Take the entries that follow and write them out again, word for word.
THE INPUT START
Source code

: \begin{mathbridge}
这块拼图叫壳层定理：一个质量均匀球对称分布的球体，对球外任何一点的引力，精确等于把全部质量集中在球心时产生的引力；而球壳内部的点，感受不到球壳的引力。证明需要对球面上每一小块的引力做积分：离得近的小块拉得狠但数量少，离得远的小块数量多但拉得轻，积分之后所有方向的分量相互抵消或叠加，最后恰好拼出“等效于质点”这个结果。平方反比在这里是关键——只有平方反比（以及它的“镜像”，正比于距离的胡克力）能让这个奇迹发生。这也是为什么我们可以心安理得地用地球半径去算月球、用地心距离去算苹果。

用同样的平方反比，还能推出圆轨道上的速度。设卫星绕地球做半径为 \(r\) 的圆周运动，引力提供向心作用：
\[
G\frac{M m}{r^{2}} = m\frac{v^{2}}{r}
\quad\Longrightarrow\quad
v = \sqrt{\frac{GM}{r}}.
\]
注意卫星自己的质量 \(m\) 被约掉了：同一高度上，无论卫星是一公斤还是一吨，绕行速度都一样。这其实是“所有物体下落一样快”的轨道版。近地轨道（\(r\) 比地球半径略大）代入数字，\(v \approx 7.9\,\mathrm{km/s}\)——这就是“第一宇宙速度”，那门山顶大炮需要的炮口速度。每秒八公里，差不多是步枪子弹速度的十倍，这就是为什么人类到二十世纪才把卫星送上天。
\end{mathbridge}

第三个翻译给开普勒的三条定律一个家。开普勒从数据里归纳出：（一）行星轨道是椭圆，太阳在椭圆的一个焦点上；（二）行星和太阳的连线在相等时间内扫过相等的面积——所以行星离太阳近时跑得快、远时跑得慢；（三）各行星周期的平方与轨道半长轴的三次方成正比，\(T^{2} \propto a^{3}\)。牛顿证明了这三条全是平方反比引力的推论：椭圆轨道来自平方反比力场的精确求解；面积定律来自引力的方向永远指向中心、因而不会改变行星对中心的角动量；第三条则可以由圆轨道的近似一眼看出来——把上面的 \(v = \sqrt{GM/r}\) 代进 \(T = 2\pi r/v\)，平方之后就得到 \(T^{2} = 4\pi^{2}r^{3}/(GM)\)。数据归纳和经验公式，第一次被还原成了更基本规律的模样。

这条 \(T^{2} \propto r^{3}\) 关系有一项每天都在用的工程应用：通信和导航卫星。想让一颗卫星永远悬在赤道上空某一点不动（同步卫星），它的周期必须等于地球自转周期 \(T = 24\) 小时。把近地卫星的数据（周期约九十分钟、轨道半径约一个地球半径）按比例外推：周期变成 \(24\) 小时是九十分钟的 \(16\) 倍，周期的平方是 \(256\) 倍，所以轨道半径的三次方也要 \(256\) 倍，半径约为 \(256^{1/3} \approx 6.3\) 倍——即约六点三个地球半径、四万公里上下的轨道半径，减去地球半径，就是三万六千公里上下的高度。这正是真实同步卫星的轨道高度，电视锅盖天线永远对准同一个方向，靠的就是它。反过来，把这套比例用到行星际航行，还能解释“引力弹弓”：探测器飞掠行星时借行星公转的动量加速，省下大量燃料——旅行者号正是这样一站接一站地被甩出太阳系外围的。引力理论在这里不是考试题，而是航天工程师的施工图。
THE INPUT END
* EXERCISE ANSWER:
Source code

: \begin{mathbridge}
这块拼图叫壳层定理：一个质量均匀球对称分布的球体，对球外任何一点的引力，精确等于把全部质量集中在球心时产生的引力；而球壳内部的点，感受不到球壳的引力。证明需要对球面上每一小块的引力做积分：离得近的小块拉得狠但数量少，离得远的小块数量多但拉得轻，积分之后所有方向的分量相互抵消或叠加，最后恰好拼出“等效于质点”这个结果。平方反比在这里是关键——只有平方反比（以及它的“镜像”，正比于距离的胡克力）能让这个奇迹发生。这也是为什么我们可以心安理得地用地球半径去算月球、用地心距离去算苹果。

用同样的平方反比，还能推出圆轨道上的速度。设卫星绕地球做半径为 \(r\) 的圆周运动，引力提供向心作用：
\[
G\frac{M m}{r^{2}} = m\frac{v^{2}}{r}
\quad\Longrightarrow\quad
v = \sqrt{\frac{GM}{r}}.
\]
注意卫星自己的质量 \(m\) 被约掉了：同一高度上，无论卫星是一公斤还是一吨，绕行速度都一样。这其实是“所有物体下落一样快”的轨道版。近地轨道（\(r\) 比地球半径略大）代入数字，\(v \approx 7.9\,\mathrm{km/s}\)——这就是“第一宇宙速度”，那门山顶大炮需要的炮口速度。每秒八公里，差不多是步枪子弹速度的十倍，这就是为什么人类到二十世纪才把卫星送上天。
\end{mathbridge}

第三个翻译给开普勒的三条定律一个家。开普勒从数据里归纳出：（一）行星轨道是椭圆，太阳在椭圆的一个焦点上；（二）行星和太阳的连线在相等时间内扫过相等的面积——所以行星离太阳近时跑得快、远时跑得慢；（三）各行星周期的平方与轨道半长轴的三次方成正比，\(T^{2} \propto a^{3}\)。牛顿证明了这三条全是平方反比引力的推论：椭圆轨道来自平方反比力场的精确求解；面积定律来自引力的方向永远指向中心、因而不会改变行星对中心的角动量；第三条则可以由圆轨道的近似一眼看出来——把上面的 \(v = \sqrt{GM/r}\) 代进 \(T = 2\pi r/v\)，平方之后就得到 \(T^{2} = 4\pi^{2}r^{3}/(GM)\)。数据归纳和经验公式，第一次被还原成了更基本规律的模样。

这条 \(T^{2} \propto r^{3}\) 关系有一项每天都在用的工程应用：通信和导航卫星。想让一颗卫星永远悬在赤道上空某一点不动（同步卫星），它的周期必须等于地球自转周期 \(T = 24\) 小时。把近地卫星的数据（周期约九十分钟、轨道半径约一个地球半径）按比例外推：周期变成 \(24\) 小时是九十分钟的 \(16\) 倍，周期的平方是 \(256\) 倍，所以轨道半径的三次方也要 \(256\) 倍，半径约为 \(256^{1/3} \approx 6.3\) 倍——即约六点三个地球半径、四万公里上下的轨道半径，减去地球半径，就是三万六千公里上下的高度。这正是真实同步卫星的轨道高度，电视锅盖天线永远对准同一个方向，靠的就是它。反过来，把这套比例用到行星际航行，还能解释“引力弹弓”：探测器飞掠行星时借行星公转的动量加速，省下大量燃料——旅行者号正是这样一站接一站地被甩出太阳系外围的。引力理论在这里不是考试题，而是航天工程师的施工图。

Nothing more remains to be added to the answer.